RECORDS FOR THIS TASK: Begin

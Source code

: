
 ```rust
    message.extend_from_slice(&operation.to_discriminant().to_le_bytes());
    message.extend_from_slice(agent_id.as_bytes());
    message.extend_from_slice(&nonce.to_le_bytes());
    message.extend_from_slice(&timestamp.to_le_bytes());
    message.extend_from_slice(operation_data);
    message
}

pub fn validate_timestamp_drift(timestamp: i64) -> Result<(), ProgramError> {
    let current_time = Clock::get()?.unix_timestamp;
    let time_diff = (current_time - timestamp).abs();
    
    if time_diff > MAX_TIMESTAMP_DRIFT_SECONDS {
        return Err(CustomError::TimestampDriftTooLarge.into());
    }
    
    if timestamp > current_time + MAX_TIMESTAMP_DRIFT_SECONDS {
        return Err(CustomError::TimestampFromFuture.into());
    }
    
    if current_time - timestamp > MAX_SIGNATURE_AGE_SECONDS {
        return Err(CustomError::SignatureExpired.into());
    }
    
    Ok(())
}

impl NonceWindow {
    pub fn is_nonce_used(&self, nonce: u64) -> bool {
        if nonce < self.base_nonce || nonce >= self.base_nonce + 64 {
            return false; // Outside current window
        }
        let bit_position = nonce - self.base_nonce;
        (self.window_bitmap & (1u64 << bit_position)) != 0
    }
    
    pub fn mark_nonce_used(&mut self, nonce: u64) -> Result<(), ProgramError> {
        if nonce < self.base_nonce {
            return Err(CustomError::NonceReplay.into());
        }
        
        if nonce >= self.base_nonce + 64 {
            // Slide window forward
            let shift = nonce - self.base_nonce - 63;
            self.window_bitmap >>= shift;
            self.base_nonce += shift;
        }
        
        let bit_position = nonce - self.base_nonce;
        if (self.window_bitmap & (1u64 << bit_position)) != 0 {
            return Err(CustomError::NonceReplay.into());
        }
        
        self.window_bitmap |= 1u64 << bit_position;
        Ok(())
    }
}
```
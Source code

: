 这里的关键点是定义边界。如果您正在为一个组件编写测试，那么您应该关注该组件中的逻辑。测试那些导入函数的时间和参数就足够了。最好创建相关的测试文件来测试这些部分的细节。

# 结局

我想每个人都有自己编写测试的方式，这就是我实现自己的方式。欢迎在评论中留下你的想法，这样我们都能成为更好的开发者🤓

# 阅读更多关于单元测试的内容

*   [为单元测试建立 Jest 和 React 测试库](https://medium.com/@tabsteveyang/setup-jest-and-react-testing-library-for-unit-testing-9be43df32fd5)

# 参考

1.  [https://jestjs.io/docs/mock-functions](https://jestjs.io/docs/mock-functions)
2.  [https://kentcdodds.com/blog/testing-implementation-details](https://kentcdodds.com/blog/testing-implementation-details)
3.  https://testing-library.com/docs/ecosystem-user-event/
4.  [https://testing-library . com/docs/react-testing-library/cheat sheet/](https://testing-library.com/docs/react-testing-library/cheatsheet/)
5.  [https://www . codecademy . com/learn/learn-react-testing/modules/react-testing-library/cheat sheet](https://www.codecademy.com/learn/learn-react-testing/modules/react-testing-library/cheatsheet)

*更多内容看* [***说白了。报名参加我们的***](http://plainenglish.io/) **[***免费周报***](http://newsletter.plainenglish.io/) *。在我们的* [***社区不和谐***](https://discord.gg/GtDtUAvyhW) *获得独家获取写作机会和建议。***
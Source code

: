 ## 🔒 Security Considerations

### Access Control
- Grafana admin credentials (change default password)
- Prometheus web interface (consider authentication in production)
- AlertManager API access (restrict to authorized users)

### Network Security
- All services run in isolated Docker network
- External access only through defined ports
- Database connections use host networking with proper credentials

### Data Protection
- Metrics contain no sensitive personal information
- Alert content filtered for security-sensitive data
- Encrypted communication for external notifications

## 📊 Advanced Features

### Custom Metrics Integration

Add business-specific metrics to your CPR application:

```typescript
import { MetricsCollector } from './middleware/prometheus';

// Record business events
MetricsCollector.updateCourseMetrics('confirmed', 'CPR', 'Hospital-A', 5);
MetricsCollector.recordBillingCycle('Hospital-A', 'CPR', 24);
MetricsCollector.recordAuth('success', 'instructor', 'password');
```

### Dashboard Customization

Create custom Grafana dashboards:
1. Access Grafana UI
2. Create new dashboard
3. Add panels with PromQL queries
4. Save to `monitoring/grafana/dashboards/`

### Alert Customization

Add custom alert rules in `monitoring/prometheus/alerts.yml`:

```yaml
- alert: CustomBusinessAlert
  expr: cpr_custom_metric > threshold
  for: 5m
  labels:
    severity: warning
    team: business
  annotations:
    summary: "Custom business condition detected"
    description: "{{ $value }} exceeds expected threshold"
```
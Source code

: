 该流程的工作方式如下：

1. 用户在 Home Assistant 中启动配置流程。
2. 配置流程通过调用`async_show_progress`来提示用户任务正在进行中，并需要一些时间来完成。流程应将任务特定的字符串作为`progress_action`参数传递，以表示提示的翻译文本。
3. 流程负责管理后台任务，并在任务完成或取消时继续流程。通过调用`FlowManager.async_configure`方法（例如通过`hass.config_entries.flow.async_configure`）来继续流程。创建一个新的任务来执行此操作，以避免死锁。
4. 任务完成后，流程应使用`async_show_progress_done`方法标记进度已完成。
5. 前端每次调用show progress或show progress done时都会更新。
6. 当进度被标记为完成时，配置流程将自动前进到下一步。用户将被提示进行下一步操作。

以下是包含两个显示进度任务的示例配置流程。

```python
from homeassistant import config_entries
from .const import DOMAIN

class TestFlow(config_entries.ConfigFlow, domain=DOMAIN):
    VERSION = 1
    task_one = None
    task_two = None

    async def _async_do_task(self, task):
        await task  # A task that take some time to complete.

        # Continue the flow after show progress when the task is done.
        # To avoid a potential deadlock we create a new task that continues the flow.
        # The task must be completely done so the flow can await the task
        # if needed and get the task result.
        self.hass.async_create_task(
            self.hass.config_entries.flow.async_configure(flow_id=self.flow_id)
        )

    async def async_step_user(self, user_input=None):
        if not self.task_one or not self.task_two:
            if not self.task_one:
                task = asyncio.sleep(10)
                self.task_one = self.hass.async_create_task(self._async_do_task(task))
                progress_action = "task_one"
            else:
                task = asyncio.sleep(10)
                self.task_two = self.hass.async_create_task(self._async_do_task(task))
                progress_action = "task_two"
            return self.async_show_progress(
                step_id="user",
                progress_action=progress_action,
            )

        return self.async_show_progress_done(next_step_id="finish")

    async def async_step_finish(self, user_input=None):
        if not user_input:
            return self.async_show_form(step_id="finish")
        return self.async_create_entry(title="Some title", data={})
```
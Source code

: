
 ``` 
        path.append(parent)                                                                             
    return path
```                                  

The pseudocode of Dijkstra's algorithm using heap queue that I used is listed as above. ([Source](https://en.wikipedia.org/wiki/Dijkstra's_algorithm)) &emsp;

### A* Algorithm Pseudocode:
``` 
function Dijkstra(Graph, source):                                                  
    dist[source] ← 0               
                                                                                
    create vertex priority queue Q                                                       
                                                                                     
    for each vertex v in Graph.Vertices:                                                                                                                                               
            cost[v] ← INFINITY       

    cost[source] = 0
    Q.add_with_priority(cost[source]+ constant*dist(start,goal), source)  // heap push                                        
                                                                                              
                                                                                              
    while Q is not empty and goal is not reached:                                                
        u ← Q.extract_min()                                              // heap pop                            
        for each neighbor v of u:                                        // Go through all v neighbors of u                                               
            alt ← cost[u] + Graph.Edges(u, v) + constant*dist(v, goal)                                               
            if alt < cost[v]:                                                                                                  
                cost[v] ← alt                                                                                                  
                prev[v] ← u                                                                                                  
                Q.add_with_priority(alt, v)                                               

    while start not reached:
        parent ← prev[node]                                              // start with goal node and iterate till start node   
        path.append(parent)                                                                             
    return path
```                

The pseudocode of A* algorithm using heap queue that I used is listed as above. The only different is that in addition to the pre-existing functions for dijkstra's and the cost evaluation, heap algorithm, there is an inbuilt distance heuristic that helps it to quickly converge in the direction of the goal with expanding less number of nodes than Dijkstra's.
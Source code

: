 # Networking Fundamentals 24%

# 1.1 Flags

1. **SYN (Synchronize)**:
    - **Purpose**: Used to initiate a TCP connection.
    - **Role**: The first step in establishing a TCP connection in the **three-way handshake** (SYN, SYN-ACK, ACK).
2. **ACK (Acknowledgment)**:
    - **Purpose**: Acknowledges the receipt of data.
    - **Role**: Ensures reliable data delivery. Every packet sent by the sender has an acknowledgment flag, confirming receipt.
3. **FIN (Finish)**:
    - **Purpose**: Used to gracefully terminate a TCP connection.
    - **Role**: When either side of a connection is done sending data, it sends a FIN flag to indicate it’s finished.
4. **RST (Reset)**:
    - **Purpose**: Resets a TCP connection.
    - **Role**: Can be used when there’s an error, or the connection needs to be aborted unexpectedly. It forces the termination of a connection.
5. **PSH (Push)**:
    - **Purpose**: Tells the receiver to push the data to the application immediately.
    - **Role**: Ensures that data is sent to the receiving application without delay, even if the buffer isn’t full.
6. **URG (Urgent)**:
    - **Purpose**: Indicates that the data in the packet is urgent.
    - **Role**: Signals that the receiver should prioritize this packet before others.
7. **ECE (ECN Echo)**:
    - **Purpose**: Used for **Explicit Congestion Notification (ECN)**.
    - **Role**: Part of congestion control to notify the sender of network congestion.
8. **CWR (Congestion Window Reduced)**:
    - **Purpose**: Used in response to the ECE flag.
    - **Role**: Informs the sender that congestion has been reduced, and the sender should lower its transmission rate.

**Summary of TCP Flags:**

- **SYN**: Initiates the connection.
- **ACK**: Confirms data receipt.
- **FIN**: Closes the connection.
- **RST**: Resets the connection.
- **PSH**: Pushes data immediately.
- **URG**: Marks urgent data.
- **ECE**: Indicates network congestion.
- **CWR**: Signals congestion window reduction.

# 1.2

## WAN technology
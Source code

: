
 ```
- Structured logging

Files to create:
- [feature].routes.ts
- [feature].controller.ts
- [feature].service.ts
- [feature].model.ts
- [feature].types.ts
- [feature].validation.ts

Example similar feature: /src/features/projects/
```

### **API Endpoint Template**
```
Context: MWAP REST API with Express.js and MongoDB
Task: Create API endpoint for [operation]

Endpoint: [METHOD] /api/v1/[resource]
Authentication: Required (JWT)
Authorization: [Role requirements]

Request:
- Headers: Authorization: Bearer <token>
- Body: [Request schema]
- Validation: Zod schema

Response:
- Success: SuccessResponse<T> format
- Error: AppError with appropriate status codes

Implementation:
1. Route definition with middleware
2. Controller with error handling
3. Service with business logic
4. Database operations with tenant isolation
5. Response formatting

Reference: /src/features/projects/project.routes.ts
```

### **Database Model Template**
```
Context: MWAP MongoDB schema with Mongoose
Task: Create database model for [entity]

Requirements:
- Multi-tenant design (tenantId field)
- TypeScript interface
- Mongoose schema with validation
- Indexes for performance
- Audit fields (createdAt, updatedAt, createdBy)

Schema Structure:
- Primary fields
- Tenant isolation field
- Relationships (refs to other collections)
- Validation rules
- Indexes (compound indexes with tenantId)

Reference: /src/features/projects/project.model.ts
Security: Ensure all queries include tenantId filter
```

RECORDS FOR THIS TASK: End

• ACTIVITY
Check the data for the word "sensitive" and pull out the lines that have it.

• OUTPUT FOR THIS TASK
- Metrics contain no sensitive personal information
- Alert content filtered for security-sensitive data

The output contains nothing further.